● **Exercise details**: Produce a verbatim transcript of the entries below, excluding pictures.

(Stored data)
┌──
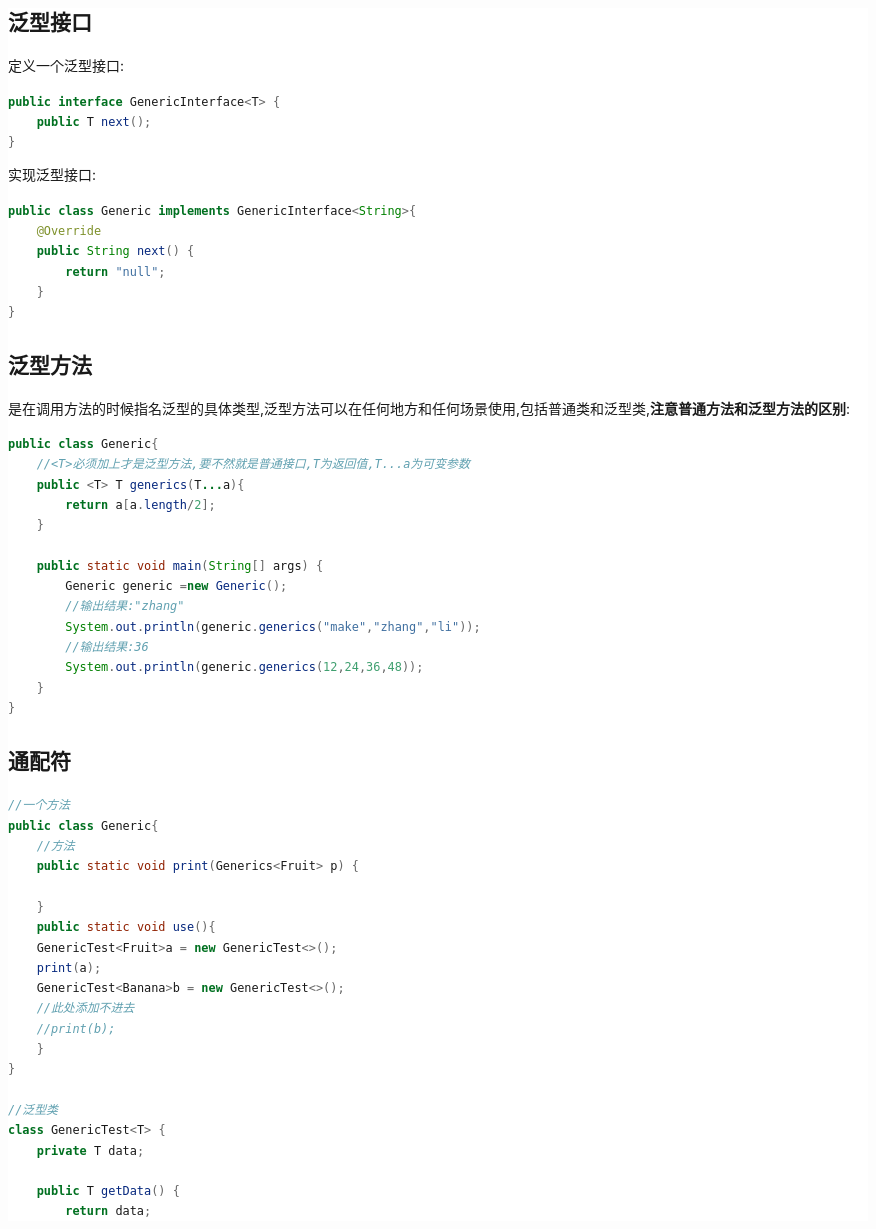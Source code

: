 ## 泛型接口

定义一个泛型接口:

```java
public interface GenericInterface<T> {
    public T next();
}
```

实现泛型接口:

```java
public class Generic implements GenericInterface<String>{
    @Override
    public String next() {
        return "null";
    }
}
```

## 泛型方法

是在调用方法的时候指名泛型的具体类型,泛型方法可以在任何地方和任何场景使用,包括普通类和泛型类,**注意普通方法和泛型方法的区别**:

```java
public class Generic{
    //<T>必须加上才是泛型方法,要不然就是普通接口,T为返回值,T...a为可变参数
    public <T> T generics(T...a){
        return a[a.length/2];
    }

    public static void main(String[] args) {
        Generic generic =new Generic();
        //输出结果:"zhang"
        System.out.println(generic.generics("make","zhang","li"));
        //输出结果:36
        System.out.println(generic.generics(12,24,36,48));
    }
}
```

## 通配符

```java
//一个方法
public class Generic{
    //方法
    public static void print(Generics<Fruit> p) {

    }
    public static void use(){
    GenericTest<Fruit>a = new GenericTest<>();
    print(a);
    GenericTest<Banana>b = new GenericTest<>();
    //此处添加不进去
    //print(b);
    }
}

//泛型类
class GenericTest<T> {
    private T data;

    public T getData() {
        return data;
```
└──
● **Task output**:
Source code

: ## 泛型接口

定义一个泛型接口:

```java
public interface GenericInterface<T> {
    public T next();
}
```

实现泛型接口:

```java
public class Generic implements GenericInterface<String>{
    @Override
    public String next() {
        return "null";
    }
}
```

## 泛型方法

是在调用方法的时候指名泛型的具体类型,泛型方法可以在任何地方和任何场景使用,包括普通类和泛型类,**注意普通方法和泛型方法的区别**:

```java
public class Generic{
    //<T>必须加上才是泛型方法,要不然就是普通接口,T为返回值,T...a为可变参数
    public <T> T generics(T...a){
        return a[a.length/2];
    }

    public static void main(String[] args) {
        Generic generic =new Generic();
        //输出结果:"zhang"
        System.out.println(generic.generics("make","zhang","li"));
        //输出结果:36
        System.out.println(generic.generics(12,24,36,48));
    }
}
```

## 通配符

```java
//一个方法
public class Generic{
    //方法
    public static void print(Generics<Fruit> p) {

    }
    public static void use(){
    GenericTest<Fruit>a = new GenericTest<>();
    print(a);
    GenericTest<Banana>b = new GenericTest<>();
    //此处添加不进去
    //print(b);
    }
}

//泛型类
class GenericTest<T> {
    private T data;

    public T getData() {
        return data;
```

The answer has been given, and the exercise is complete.